24. Jahrgang | Nummer 17 | 16. August 2021

Der Hindukusch blutet

von Detlef Jena

The Great Game“ – Das große Spiel – nannte die internationale Diplomatie mit leichter Zunge den Konflikt zwischen Großbritannien und Russland, der die Afghanen von 1839 bis 1919 in drei mörderische Kriege gezerrt hat. 1839 entbrannte der „First Afghan War“ – der Erste afghanische Krieg – und währte bis 1842. Geheimdienstoffiziere beider Seiten hatten den Konflikt seit 1835 geschürt. Sie bedienten sich der Aggressivität des Schahs von Persien (Iran) sowie der permanenten Machtkämpfe zwischen afghanischen Stammesfürsten und forcierten die Spannungen bis zu einem Punkt, an dem der Öffentlichkeit ohne sichtbare Zeichen von Scham erklärt werden konnte, dass nur noch eine militärische Intervention dem afghanischen Volk Frieden und Glück bringen könnte.

Der britische Lord Auckland entmachtete am 1. Oktober 1838 den afghanischen Herrscher Dost Mohammed, der mit Russland sympathisierte, und ließ im Frühjahr 1839 die britische „Army of the Indus“ zur Bekräftigung seines Wunsches nach Frieden für die Afghanen in das Land am Hindukusch einrücken. Mit etwa 16.500 Soldaten und circa 35.000 Bediensteten und Familienangehörigen drang die Armee bis August 1839 kämpfend über Kandahar bis Kabul vor. Die Briten richteten sich häuslich ein, entließen Dost Mohammed gnädig ins Exil (vielleicht brauchte man ihn noch), reduzierten ihre Truppen und demonstrierten anheimelnde britische Kolonialdemokratie.

Am 9. Oktober 1841 griffen am Khoord-Kabul-Pass erstmals afghanische Aufständische britisch-indische Soldaten an. Sofort verstärkte eine Brigade die britischen Truppen in Dschalalabad und sicherte vor allem den Nachschubweg nach Indien.
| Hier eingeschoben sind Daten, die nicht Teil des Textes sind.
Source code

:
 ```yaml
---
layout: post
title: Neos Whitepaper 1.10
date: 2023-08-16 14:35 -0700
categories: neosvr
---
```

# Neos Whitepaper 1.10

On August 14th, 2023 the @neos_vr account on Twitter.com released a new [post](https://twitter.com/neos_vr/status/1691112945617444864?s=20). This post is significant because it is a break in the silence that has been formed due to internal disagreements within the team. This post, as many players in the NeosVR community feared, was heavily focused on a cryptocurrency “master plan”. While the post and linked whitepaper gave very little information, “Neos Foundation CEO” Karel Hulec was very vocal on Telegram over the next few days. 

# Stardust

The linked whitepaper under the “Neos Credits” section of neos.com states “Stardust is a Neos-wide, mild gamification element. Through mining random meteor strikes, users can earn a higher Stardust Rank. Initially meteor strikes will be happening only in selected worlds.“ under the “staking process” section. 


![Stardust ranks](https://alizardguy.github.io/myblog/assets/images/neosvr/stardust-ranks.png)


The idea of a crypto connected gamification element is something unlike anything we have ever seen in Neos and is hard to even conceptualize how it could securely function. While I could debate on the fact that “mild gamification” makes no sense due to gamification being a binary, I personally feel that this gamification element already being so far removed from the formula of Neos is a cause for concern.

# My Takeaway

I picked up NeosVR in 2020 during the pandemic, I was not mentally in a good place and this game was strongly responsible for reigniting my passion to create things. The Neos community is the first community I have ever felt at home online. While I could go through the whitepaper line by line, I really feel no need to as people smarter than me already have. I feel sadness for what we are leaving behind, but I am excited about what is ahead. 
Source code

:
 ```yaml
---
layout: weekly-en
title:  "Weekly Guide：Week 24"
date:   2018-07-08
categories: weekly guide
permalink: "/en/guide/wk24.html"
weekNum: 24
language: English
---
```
Politische Lehren zog die Obrigkeit nicht: Korruption in der einheimischen Verwaltung und die Arroganz der Kolonialoffiziere erhöhten den Organisationsgrad und die Intensität des Widerstands. Jede Schwäche der Besatzer wurde von den Aufständischen ausgenutzt. Im November 1841 belagerten sie bereits die britische Garnison in Kabul.

Ausbruchsversuche der Soldaten scheiterten. Die Ankunft von Mohammed Akbar, einem Sohn Dost Mohammeds, mit weiteren 6000 Mann in Kabul verschärfte die Situation.  Das Kräfteverhältnis stand Ende November 1841 bereits 1:6 gegen die Briten. Deren Kommandeur musste wohl oder übel kapitulieren: Die britische Soldaten durften Kabul eskortiert von Aufständischen räumen, mussten aber einige Offiziere als Geiseln zurücklassen.

Am 6. Januar 1842 begann der Rückzug unter Generalmajor Elphinstone. Die bunte Truppe aus 690 britischen und 2840 indischen Soldaten, die etwa 12.000 zivile Kriegsopfer sicher nach Dschalalabad führen sollte, wurde sofort nach dem Verlassen der Garnison angegriffen. Die versprochene Eskorte blieb aus. Man verhandelte wieder – ohne Ergebnisse. Und das, obwohl sich Elphinstone selbst als Geisel in die Hände der Aufständischen begab.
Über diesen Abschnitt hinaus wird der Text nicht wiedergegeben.